ToT Literasi Digital dengan Metode KAP: Mencari Simpul Bermakna – “Pilih satu orang yang belum pernah berinteraksi,” Mbak Kiky (Rizky Ika Syafitiri) – master trainer dari Unicef Indonesia menginstruksikan kami untuk memilih pasangan untuk berlatih salah satu cara membangun keakraban/hubungan dengan cepat, yaitu mencari simpul.
Di sebelah kiri saya duduk Pretty Theresya Danda, dari Mitra Muda Unicef yang menjadi wakil BaKTI (Bursa Pengetahuan Kawasan Timur Indonesia). Saat menoleh ke kiri mencari pasangan, saya bertatapan dengan Pretty dan langsung mengajaknya, “Yuk!”
Kami langsung
mempraktikkan poin-poin yang telah disampaikan oleh Mbak Kiky dalam membangun
keakraban, yaitu: mendengarkan dengan baik ketika lawan bicara sedang
menjelaskan, menggunakan bahasa nonverbal yang nyaman (kontak mata, ekspresi,
intonasi), dan mengucapkan nama.
Tugas dalam “mencari
simpul” ternyata tak sederhana. Kami harus mencari kesamaan di antara kami namun
bukan sekadar kesamaan, diminta oleh Mbak Kiky untuk mencari kesamaan yang bermakna.
Nah, di sini tantangannya.
Usia Pretty jauh di bawah
usia saya. Anak sulung saya bahkan lebih tua setahun darinya. Fun fact pertama
ini saja sudah mengisyaratkan tak mudah mencari simpul antara saya dengan
Pretty … tapi ini justru tantangan yang menarik.
Pretty berasal dari Tana Toraja
dan sedang kuliah di Universitas Hasanuddin. Sampai di sini, persamaan kami
hanyalah bahwa saya pernah kuliah di Unhas.
Tentu saja hal itu bukan simpul yang “bermakna” karena kami berbeda jurusan/program
studi.

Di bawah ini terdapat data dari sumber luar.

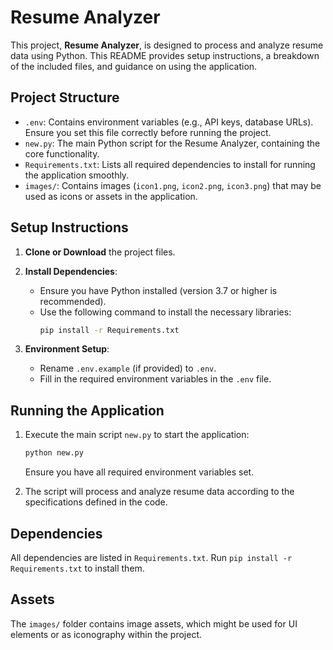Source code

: 
# Resume Analyzer

This project, **Resume Analyzer**, is designed to process and analyze resume data using Python. This README provides setup instructions, a breakdown of the included files, and guidance on using the application.

## Project Structure

- `.env`: Contains environment variables (e.g., API keys, database URLs). Ensure you set this file correctly before running the project.
- `new.py`: The main Python script for the Resume Analyzer, containing the core functionality.
- `Requirements.txt`: Lists all required dependencies to install for running the application smoothly.
- `images/`: Contains images (`icon1.png`, `icon2.png`, `icon3.png`) that may be used as icons or assets in the application.

## Setup Instructions

1. **Clone or Download** the project files.
2. **Install Dependencies**:
   - Ensure you have Python installed (version 3.7 or higher is recommended).
   - Use the following command to install the necessary libraries:
     ```bash
     pip install -r Requirements.txt
     ```

3. **Environment Setup**:
   - Rename `.env.example` (if provided) to `.env`.
   - Fill in the required environment variables in the `.env` file.

## Running the Application

1. Execute the main script `new.py` to start the application:
   ```bash
   python new.py
   ```
   Ensure you have all required environment variables set.

2. The script will process and analyze resume data according to the specifications defined in the code.

## Dependencies

All dependencies are listed in `Requirements.txt`. Run `pip install -r Requirements.txt` to install them.

## Assets

The `images/` folder contains image assets, which might be used for UI elements or as iconography within the project.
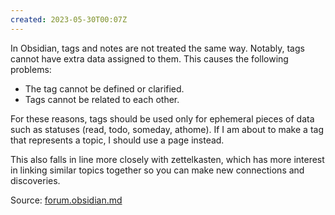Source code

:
 ```yaml
---
created: 2023-05-30T00:07Z
---
```


In Obsidian, tags and notes are not treated the same way. Notably, tags cannot have extra data assigned to them. This causes the following problems:

* The tag cannot be defined or clarified.
* Tags cannot be related to each other.

For these reasons, tags should be used only for ephemeral pieces of data such as statuses (read, todo, someday, athome). If I am about to make a tag that represents a topic, I should use a page instead.

This also falls in line more closely with zettelkasten, which has more interest in linking similar topics together so you can make new connections and discoveries.

Source: [forum.obsidian.md](https://forum.obsidian.md/t/make-tags-also-pages/2801/7)

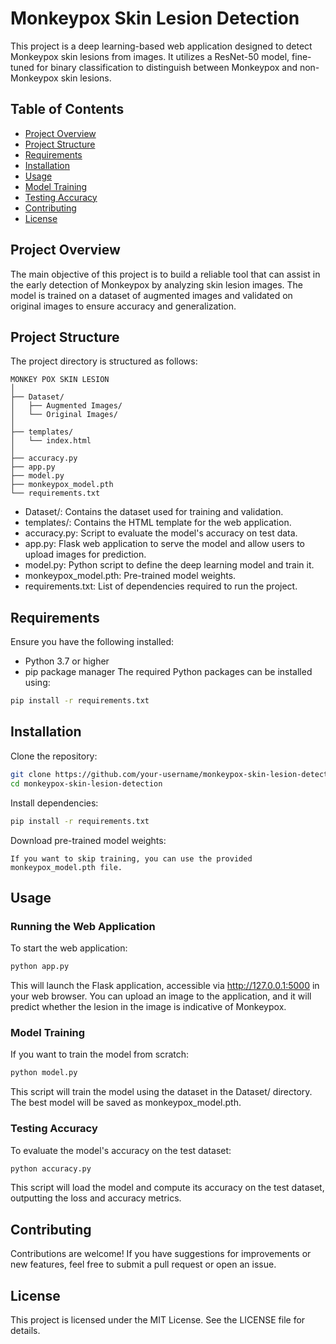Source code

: # Monkeypox Skin Lesion Detection

This project is a deep learning-based web application designed to detect Monkeypox skin lesions from images. It utilizes a ResNet-50 model, fine-tuned for binary classification to distinguish between Monkeypox and non-Monkeypox skin lesions.

## Table of Contents

- [Project Overview](#project-overview)
- [Project Structure](#project-structure)
- [Requirements](#requirements)
- [Installation](#installation)
- [Usage](#usage)
- [Model Training](#model-training)
- [Testing Accuracy](#testing-accuracy)
- [Contributing](#contributing)
- [License](#license)

## Project Overview

The main objective of this project is to build a reliable tool that can assist in the early detection of Monkeypox by analyzing skin lesion images. The model is trained on a dataset of augmented images and validated on original images to ensure accuracy and generalization.

## Project Structure

The project directory is structured as follows:

```plaintext
MONKEY POX SKIN LESION
│
├── Dataset/
│   ├── Augmented Images/
│   └── Original Images/
│
├── templates/
│   └── index.html
│
├── accuracy.py
├── app.py
├── model.py
├── monkeypox_model.pth
└── requirements.txt
```

- Dataset/: Contains the dataset used for training and validation.
- templates/: Contains the HTML template for the web application.
- accuracy.py: Script to evaluate the model's accuracy on test data.
- app.py: Flask web application to serve the model and allow users to upload images for prediction.
- model.py: Python script to define the deep learning model and train it.
- monkeypox_model.pth: Pre-trained model weights.
- requirements.txt: List of dependencies required to run the project.

## Requirements

Ensure you have the following installed:

- Python 3.7 or higher
- pip package manager
  The required Python packages can be installed using:

```bash
pip install -r requirements.txt
```

## Installation

Clone the repository:

```bash
git clone https://github.com/your-username/monkeypox-skin-lesion-detection.git
cd monkeypox-skin-lesion-detection
```

Install dependencies:

```bash
pip install -r requirements.txt
```

Download pre-trained model weights:

```plaintext
If you want to skip training, you can use the provided monkeypox_model.pth file.
```

## Usage

### Running the Web Application

To start the web application:

```bash
python app.py
```

This will launch the Flask application, accessible via http://127.0.0.1:5000 in your web browser. You can upload an image to the application, and it will predict whether the lesion in the image is indicative of Monkeypox.

### Model Training

If you want to train the model from scratch:

```bash
python model.py
```

This script will train the model using the dataset in the Dataset/ directory. The best model will be saved as monkeypox_model.pth.

### Testing Accuracy

To evaluate the model's accuracy on the test dataset:

```bash
python accuracy.py
```

This script will load the model and compute its accuracy on the test dataset, outputting the loss and accuracy metrics.

## Contributing

Contributions are welcome! If you have suggestions for improvements or new features, feel free to submit a pull request or open an issue.

## License

This project is licensed under the MIT License. See the LICENSE file for details.
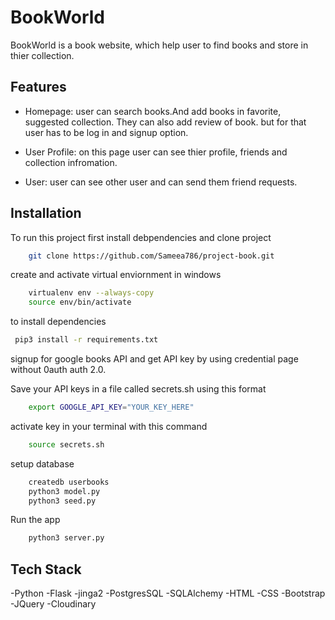 
# BookWorld

BookWorld is a book website, which help user to find books and store in thier collection.





## Features

- Homepage:
    user can search books.And add books in favorite, suggested collection. They can also add review of book.
    but for that user has to be log in and signup option.
 
- User Profile:
    on this page user can see thier profile, friends and collection infromation.
    
- User:
    user can see other user and can send them friend requests.

  
## Installation 

To run this project first install debpendencies and clone project

```bash
    git clone https://github.com/Sameea786/project-book.git
```
create and activate virtual enviornment  in windows
```bash
    virtualenv env --always-copy
    source env/bin/activate
```

to install dependencies
```bash 
 pip3 install -r requirements.txt
```

signup for google books API and get API key by  using credential page without 0auth
auth 2.0.

Save your API keys in a file called secrets.sh using this format
```bash
    export GOOGLE_API_KEY="YOUR_KEY_HERE"
```
activate key in your terminal with this command
```bash
    source secrets.sh
```
setup database

```bash
    createdb userbooks
    python3 model.py
    python3 seed.py
```
Run the app

```bash
    python3 server.py

```


## Tech Stack

-Python
-Flask
-jinga2
-PostgresSQL
-SQLAlchemy
-HTML
-CSS
-Bootstrap
-JQuery
-Cloudinary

Selain itu, saya punya sejumlah kawan yang juga berasal dari Toraja namun
sekali lagi, fakta ini bukanlah hal bermakna yang bisa menjadi simpul di antara
kami.
Ketemu Juga
Simpulnya …
“Apa ya persamaan kita?”
pertanyaan retorika ini dua kali saya lontarkan kepada Pretty sembari terus
menggali tentangnya. Pretty pun terus menggali informasi tentang diri saya.
Tadinya saya pikir bisa mencari simpul bermakna melalui orang tua Pretty namun
rupanya tidak bisa juga karena kedua orang tuanya sekarang ada di Toraja.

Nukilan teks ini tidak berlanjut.